As Consumer Reports noted in their two articles, Pushing Drugs (Feb., 1992) and Miracle Drugs (March, 1992), physicians are actively marketed to by drug companies, given free gifts and vacations. That "professional" you think you're paying to receive the best and most thorough treatment available may be in the pocket of a pharmaceutical company; I have met many doctors who are. So don't be too surprised that when a new antidepressant medication is marketed (such as Serzone) that you suddenly see a whole host of psychiatrists prescribing it, not based upon the medical research, but because it's new.
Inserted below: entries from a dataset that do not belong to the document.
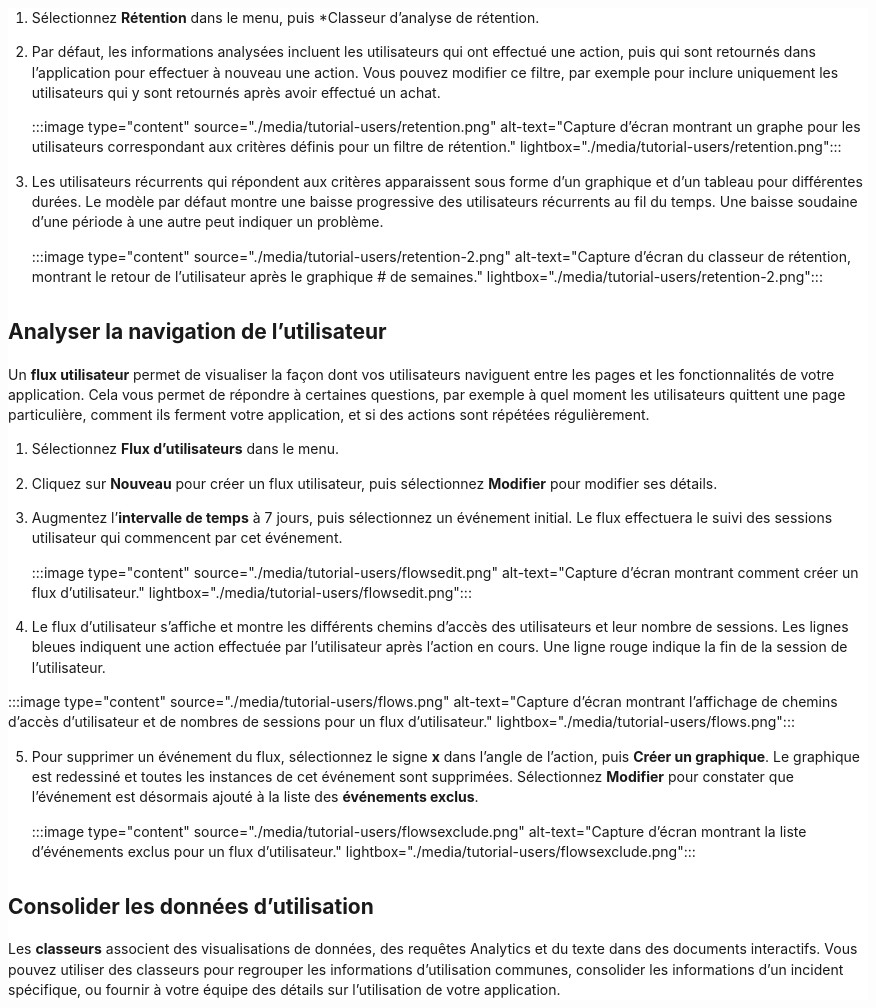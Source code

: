 1. Sélectionnez **Rétention** dans le menu, puis *Classeur d’analyse de rétention.
2. Par défaut, les informations analysées incluent les utilisateurs qui ont effectué une action, puis qui sont retournés dans l’application pour effectuer à nouveau une action.  Vous pouvez modifier ce filtre, par exemple pour inclure uniquement les utilisateurs qui y sont retournés après avoir effectué un achat.

      :::image type="content" source="./media/tutorial-users/retention.png" alt-text="Capture d’écran montrant un graphe pour les utilisateurs correspondant aux critères définis pour un filtre de rétention." lightbox="./media/tutorial-users/retention.png":::

3. Les utilisateurs récurrents qui répondent aux critères apparaissent sous forme d’un graphique et d’un tableau pour différentes durées. Le modèle par défaut montre une baisse progressive des utilisateurs récurrents au fil du temps.  Une baisse soudaine d’une période à une autre peut indiquer un problème. 

      :::image type="content" source="./media/tutorial-users/retention-2.png" alt-text="Capture d’écran du classeur de rétention, montrant le retour de l’utilisateur après le graphique # de semaines." lightbox="./media/tutorial-users/retention-2.png":::

## <a name="analyze-user-navigation"></a>Analyser la navigation de l’utilisateur
Un **flux utilisateur** permet de visualiser la façon dont vos utilisateurs naviguent entre les pages et les fonctionnalités de votre application.  Cela vous permet de répondre à certaines questions, par exemple à quel moment les utilisateurs quittent une page particulière, comment ils ferment votre application, et si des actions sont répétées régulièrement.

1.  Sélectionnez **Flux d’utilisateurs** dans le menu.
2.  Cliquez sur **Nouveau** pour créer un flux utilisateur, puis sélectionnez **Modifier** pour modifier ses détails.
3.  Augmentez l’**intervalle de temps** à 7 jours, puis sélectionnez un événement initial.  Le flux effectuera le suivi des sessions utilisateur qui commencent par cet événement.

     :::image type="content" source="./media/tutorial-users/flowsedit.png" alt-text="Capture d’écran montrant comment créer un flux d’utilisateur." lightbox="./media/tutorial-users/flowsedit.png":::
    
4.  Le flux d’utilisateur s’affiche et montre les différents chemins d’accès des utilisateurs et leur nombre de sessions.  Les lignes bleues indiquent une action effectuée par l’utilisateur après l’action en cours.  Une ligne rouge indique la fin de la session de l’utilisateur.

   :::image type="content" source="./media/tutorial-users/flows.png" alt-text="Capture d’écran montrant l’affichage de chemins d’accès d’utilisateur et de nombres de sessions pour un flux d’utilisateur." lightbox="./media/tutorial-users/flows.png":::

5.  Pour supprimer un événement du flux, sélectionnez le signe **x** dans l’angle de l’action, puis **Créer un graphique**.  Le graphique est redessiné et toutes les instances de cet événement sont supprimées. Sélectionnez **Modifier** pour constater que l’événement est désormais ajouté à la liste des **événements exclus**.

    :::image type="content" source="./media/tutorial-users/flowsexclude.png" alt-text="Capture d’écran montrant la liste d’événements exclus pour un flux d’utilisateur." lightbox="./media/tutorial-users/flowsexclude.png":::

## <a name="consolidate-usage-data"></a>Consolider les données d’utilisation
Les **classeurs** associent des visualisations de données, des requêtes Analytics et du texte dans des documents interactifs.  Vous pouvez utiliser des classeurs pour regrouper les informations d’utilisation communes, consolider les informations d’un incident spécifique, ou fournir à votre équipe des détails sur l’utilisation de votre application.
Wouldn't you rather have your treatment based upon long-standing and well-accepted research in the scientific community, that has been tested time and time again? Or something that was tested on perhaps no more than 60 other people in the entire country?? As an informed consumer, I imagine the answer becomes clear. Many psychiatrists are beholden to the pharmaceutical companies for their livelihood. You don't have to be for your treatment.